QCM Study of Li2O2 Formation in DMSO for Li-Air Batteries: Solution Vs. Surface Pathway and the Influence of a Redox Mediator on the Oxidation of Li2O2

To reduce the dependence on fossil fuels, the challenge for scientists is to come up with a variety of energy storage systems adapted to the needs of various applications. For the automotive industry, Li-O₂ batteries are one of the most promising systems due to their high theoretical energy density. This is reflected in the exponential growth of the scientific output on Li-O₂ batteries in the past few years. Although scientists do not always agree on the mechanism of oxygen reduction and Li₂O₂ formation during discharge. Two models divided the Li-O₂ battery research, one where Li₂O₂ is formed via oxygen reduction on the surface of the electrode. The second model describes the formation of Li₂O₂ in solution which subsequently precipitates on the electrode surface. Very recently though, Johnson et al. proposed a single unified mechanism, which explains the oxygen reduction across the whole range of solvents and for which the two previous models are limiting cases.¹ In other words, depending on the system parameters, such as electrolyte donor number or discharge potential, the Li₂O₂ formation goes via a surface or via a solution pathway.

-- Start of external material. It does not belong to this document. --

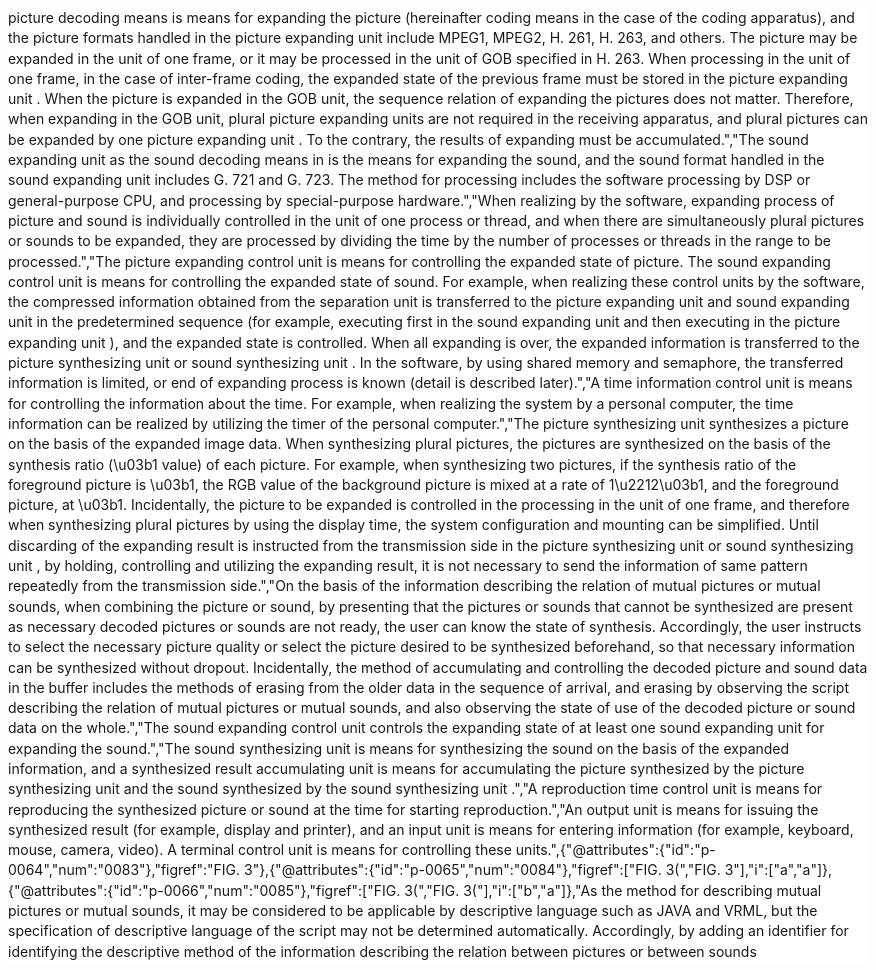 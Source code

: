 picture decoding means is means for expanding the picture (hereinafter coding means in the case of the coding apparatus), and the picture formats handled in the picture expanding unit  include MPEG1, MPEG2, H. 261, H. 263, and others. The picture may be expanded in the unit of one frame, or it may be processed in the unit of GOB specified in H. 263. When processing in the unit of one frame, in the case of inter-frame coding, the expanded state of the previous frame must be stored in the picture expanding unit . When the picture is expanded in the GOB unit, the sequence relation of expanding the pictures does not matter. Therefore, when expanding in the GOB unit, plural picture expanding units  are not required in the receiving apparatus, and plural pictures can be expanded by one picture expanding unit . To the contrary, the results of expanding must be accumulated.","The sound expanding unit  as the sound decoding means in  is the means for expanding the sound, and the sound format handled in the sound expanding unit  includes G. 721 and G. 723. The method for processing includes the software processing by DSP or general-purpose CPU, and processing by special-purpose hardware.","When realizing by the software, expanding process of picture and sound is individually controlled in the unit of one process or thread, and when there are simultaneously plural pictures or sounds to be expanded, they are processed by dividing the time by the number of processes or threads in the range to be processed.","The picture expanding control unit  is means for controlling the expanded state of picture. The sound expanding control unit  is means for controlling the expanded state of sound. For example, when realizing these control units by the software, the compressed information obtained from the separation unit  is transferred to the picture expanding unit  and sound expanding unit  in the predetermined sequence (for example, executing first in the sound expanding unit  and then executing in the picture expanding unit ), and the expanded state is controlled. When all expanding is over, the expanded information is transferred to the picture synthesizing unit  or sound synthesizing unit . In the software, by using shared memory and semaphore, the transferred information is limited, or end of expanding process is known (detail is described later).","A time information control unit  is means for controlling the information about the time. For example, when realizing the system by a personal computer, the time information can be realized by utilizing the timer of the personal computer.","The picture synthesizing unit  synthesizes a picture on the basis of the expanded image data. When synthesizing plural pictures, the pictures are synthesized on the basis of the synthesis ratio (\u03b1 value) of each picture. For example, when synthesizing two pictures, if the synthesis ratio of the foreground picture is \u03b1, the RGB value of the background picture is mixed at a rate of 1\u2212\u03b1, and the foreground picture, at \u03b1. Incidentally, the picture to be expanded is controlled in the processing in the unit of one frame, and therefore when synthesizing plural pictures by using the display time, the system configuration and mounting can be simplified. Until discarding of the expanding result is instructed from the transmission side in the picture synthesizing unit  or sound synthesizing unit , by holding, controlling and utilizing the expanding result, it is not necessary to send the information of same pattern repeatedly from the transmission side.","On the basis of the information describing the relation of mutual pictures or mutual sounds, when combining the picture or sound, by presenting that the pictures or sounds that cannot be synthesized are present as necessary decoded pictures or sounds are not ready, the user can know the state of synthesis. Accordingly, the user instructs to select the necessary picture quality or select the picture desired to be synthesized beforehand, so that necessary information can be synthesized without dropout. Incidentally, the method of accumulating and controlling the decoded picture and sound data in the buffer includes the methods of erasing from the older data in the sequence of arrival, and erasing by observing the script describing the relation of mutual pictures or mutual sounds, and also observing the state of use of the decoded picture or sound data on the whole.","The sound expanding control unit  controls the expanding state of at least one sound expanding unit  for expanding the sound.","The sound synthesizing unit  is means for synthesizing the sound on the basis of the expanded information, and a synthesized result accumulating unit  is means for accumulating the picture synthesized by the picture synthesizing unit  and the sound synthesized by the sound synthesizing unit .","A reproduction time control unit  is means for reproducing the synthesized picture or sound at the time for starting reproduction.","An output unit  is means for issuing the synthesized result (for example, display and printer), and an input unit  is means for entering information (for example, keyboard, mouse, camera, video). A terminal control unit  is means for controlling these units.",{"@attributes":{"id":"p-0064","num":"0083"},"figref":"FIG. 3"},{"@attributes":{"id":"p-0065","num":"0084"},"figref":["FIG. 3(","FIG. 3"],"i":["a","a"]},{"@attributes":{"id":"p-0066","num":"0085"},"figref":["FIG. 3(","FIG. 3("],"i":["b","a"]},"As the method for describing mutual pictures or mutual sounds, it may be considered to be applicable by descriptive language such as JAVA and VRML, but the specification of descriptive language of the script may not be determined automatically. Accordingly, by adding an identifier for identifying the descriptive method of the information describing the relation between pictures or between sounds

In this work an electrochemical quartz crystal microbalance (EQCM) was used to investigate this unified model in DMSO. Both cyclic voltammetry and potentiostatic cycling was used to detect which products are formed during reduction, via which pathway (surface or solution pathway) and to evaluate the reversibility of the reactions, from a mass point-of-view during cycling. Especially the influence of applied cathodic potential, proves the usefulness of an unified deposition mechanism. We confirm by EQCM (and RRDE) that LiO₂ is soluble, which was concluded from the time delay we observed between the deposition of the expected mass (based on Faraday's law) and the measured mass. Ambiguity in reported literature values for the slope of the deposited mass per electron M/z is due to the negligence in considering this time delay and thus the solution pathway.

At a low overpotential, 2.6 V vs. Li⁺/Li, the average M/z value versus cathodic charge indicates that soluble LiO₂ is the first product of the ORR which reacts further to form Li₂O₂. Slightly increasing this overpotential to 2.4 V vs. Li⁺/Li shifts the deposition mechanism from the solution pathway to the surface pathway. Cycling experiments on the EQCM at a potential of 2.6 V vs. Li⁺/Li shows a very good reversibility for the formation and dissolution of Li₂O₂ from a mass point-of-view. The latter potential of 2.4 V vs. Li⁺/Li on the other hand, results in a mass increase cycle after cycle. From these results is was concluded that a moderate discharge potential of 2.6 V vs. Li⁺/Li, results in a solution pathway deposition for which the best reversibility is observed.

We also investigated the influence of a redox mediator tetrathiafulvalene (TTF) on the mass reversibility was investigated. The redox mediator, an electron-hole transfer agent, aids the oxidation of Li₂O₂ as has been reported by Chen et al.² Here the redox mediator was activated in situ and it has proven its usefulness on the mass reversibility of the deposition/dissolution of Li₂O₂ during cycling. Even at a the higher overpotential of 2.4 V vs. Li⁺/Li a good mass reversibility was observed during cycling. This means that thanks to the redox mediator recharge rates can be improved, which are impossible without the presence of a redox mediator.

To conclude, the mass of Li₂O₂ formation and dissolution was monitored by EQCM and it showed the elegant balance between the surface and solution pathway in DMSO, an electrolyte with a high donor number. From a mass point-of-view the reversibility was improved by applying a low overpotential, resulting in the solution pathway deposition or by adding the redox mediator, tetrathiafulvalene (TTF).

¹ L. Johnson, C. Li, Z. Liu, Y. Chen, S. A. Freunberger, J. M. Tarascon, P. C. Ashok, B. B. Praveen, K. Dholakia, and P. G. Bruce, Nature Chemistry, 6, 1091 – 1099 (2014).

² Y. Chen, S. A. Freunberger, Z. Peng, O. Fontaine, and P. G. Bruce, Nature Chemistry, 5, 489 – 494 (2013).